随机选择20个未扩增的克隆并重新接种到96孔板中。3天后用ELISA监测各个集落的相对单位生产率(relative specific productivity)以定量各孔中积累的全长人IgG。使用荧光染料Calcein AM作为每孔中活细胞数的替代标志(surrogate marker)。根据这些数据选择数个未扩增的克隆在存在递增浓度的氨甲蝶呤下进一步扩增。选择在存在10、50和100nM氨甲蝶呤下存活的个别克隆并转移到96孔板中进行生产率筛选。
将一个可重复地显示高单位生产率的克隆在T形瓶(T-flask)中扩增,并用其接种旋动培养物(spinner culture)。传代数次后,用适应了悬浮的(suspension-adapted)细胞接种添加了多种激素和蛋白质水解物的含GHT、无血清培养基中的生产培养物。收集含rhuMAb(重组人源化单克隆抗体)VEGF的细胞培养液并用蛋白A-SepharoseCL-4B纯化。此步骤后的纯度为~99%。然后先后用Q Sepharose和CM Sepharose通过离子交换层析步骤进行后续纯化至均一。最终纯化的抗体的内毒素含量<0.10eu/mg。通过超滤和渗滤对纯化的抗体进行浓缩和进一步纯化。纯化和/或浓缩的备选方法包括切向流过滤。
结晶条件
将如上述制备的抗VEGF在Milli-Q水中透析并浓缩到84.4g/L。用6N HCl将1M NaOAc储液的pH调节到5.7。用连续稀释法制备缓冲液并用1N NaOH将pH调节到pH 5.7。ZnCl2的浓度范围为5到100mM,NaOAc的浓度在10到100mM之间变化。

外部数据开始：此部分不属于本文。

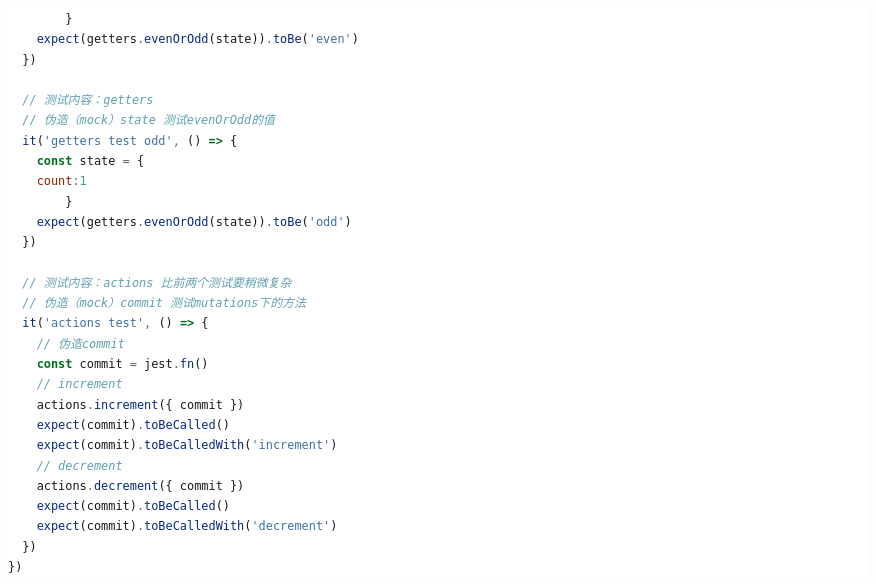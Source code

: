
 ```js
        }
    expect(getters.evenOrOdd(state)).toBe('even')
  })

  // 测试内容：getters
  // 伪造（mock）state 测试evenOrOdd的值
  it('getters test odd', () => {
    const state = {
    count:1
        }
    expect(getters.evenOrOdd(state)).toBe('odd')
  })

  // 测试内容：actions 比前两个测试要稍微复杂
  // 伪造（mock）commit 测试mutations下的方法
  it('actions test', () => {
    // 伪造commit
    const commit = jest.fn()
    // increment
    actions.increment({ commit })
    expect(commit).toBeCalled()
    expect(commit).toBeCalledWith('increment')
    // decrement
    actions.decrement({ commit })
    expect(commit).toBeCalled()
    expect(commit).toBeCalledWith('decrement')
  })
})

```
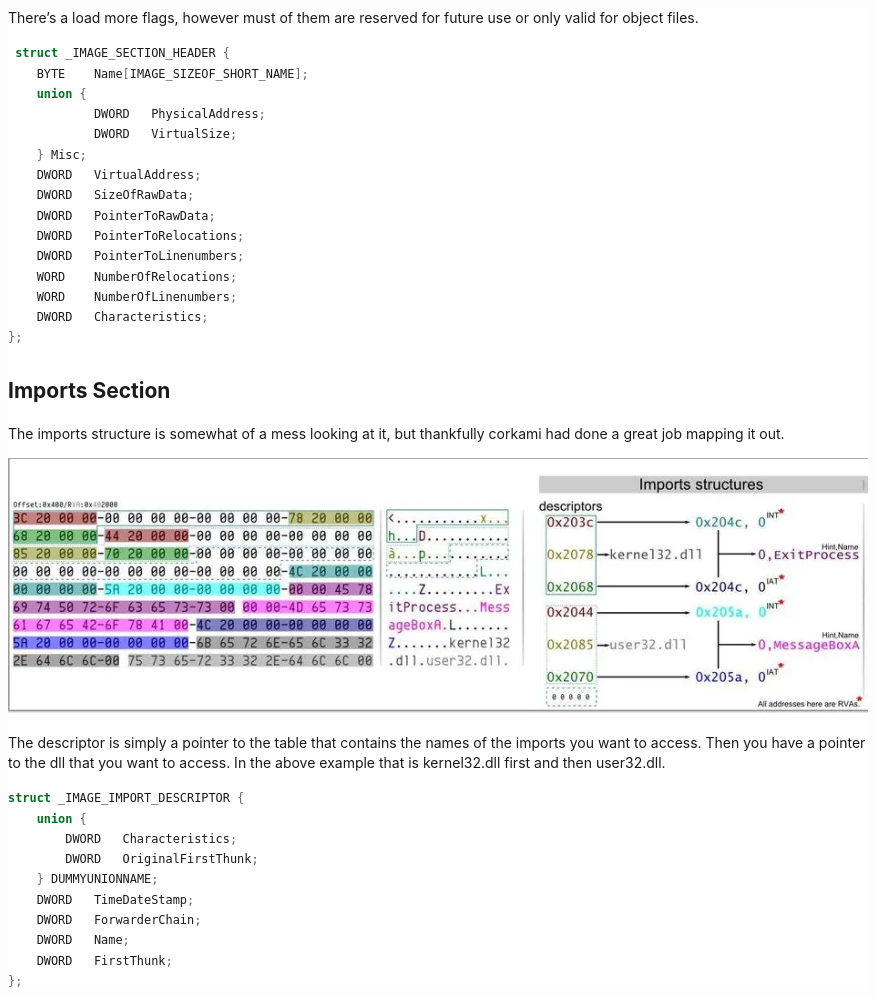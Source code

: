 
There’s a load more flags, however must of them are reserved for future use or only valid for object files.

```c
 struct _IMAGE_SECTION_HEADER {
    BYTE    Name[IMAGE_SIZEOF_SHORT_NAME];
    union {
            DWORD   PhysicalAddress;
            DWORD   VirtualSize;
    } Misc;
    DWORD   VirtualAddress;
    DWORD   SizeOfRawData;
    DWORD   PointerToRawData;
    DWORD   PointerToRelocations;
    DWORD   PointerToLinenumbers;
    WORD    NumberOfRelocations;
    WORD    NumberOfLinenumbers;
    DWORD   Characteristics;
};
```
## Imports Section
The imports structure is somewhat of a mess looking at it, but thankfully corkami had done a great job mapping it out.

![Imports Section](/assets/images/pe/import_struct.webp)

The descriptor is simply a pointer to the table that contains the names of the imports you want to access. Then you have a pointer to the dll that you want to access. In the above example that is kernel32.dll first and then user32.dll.

```c
struct _IMAGE_IMPORT_DESCRIPTOR {
    union {
        DWORD   Characteristics;
        DWORD   OriginalFirstThunk;
    } DUMMYUNIONNAME;
    DWORD   TimeDateStamp;
    DWORD   ForwarderChain;
    DWORD   Name;
    DWORD   FirstThunk;
};
```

透析结晶法使用半透性大小排阻膜,其保留蛋白质但允许小分子(即缓冲剂和沉淀剂)自由地扩散通过该膜。透析法包括将一(1)毫升抗VEGF储液注射到Slide-a-Lyzer透析盒(Pierce,Rockford,Il)中并在各储液中于5℃透析过夜。在三天时间内总共更换透析缓冲液3次。在各储液中连续混合所述透析装置,3天后回收所得物质。为了回收所述物质,小心切开透析盒的膜,用无菌刮勺将凝胶溶液转移到管中。测量从透析盒中回收的物质的蛋白质浓度以生成溶解度曲线。将蛋白质浓度对ZnCl2浓度作图。
结果
抗VEGF在ZnCl2和NaOAc,pH 5.7中的溶解度曲线如图1所示。
当ZnCl2浓度增加时,观察到抗VEGF的溶解度下降。当在含不同浓度ZnCl2的NaOAc缓冲液中透析抗VEGF时,发现透析盒中形成凝胶。凝胶开始时呈云雾状。在4℃和室温下透析25分钟内,在含低达2mM ZnCl2的缓冲液中形成了带有晶体的凝胶。用显微镜进一步分析这些凝胶,在凝胶中观察到了结晶物质。凝胶中的晶体非常小且均匀。显微镜观察时,凝胶中的晶体在正交偏光镜(cross polarizer)下显示双折射,说明其是结晶物质。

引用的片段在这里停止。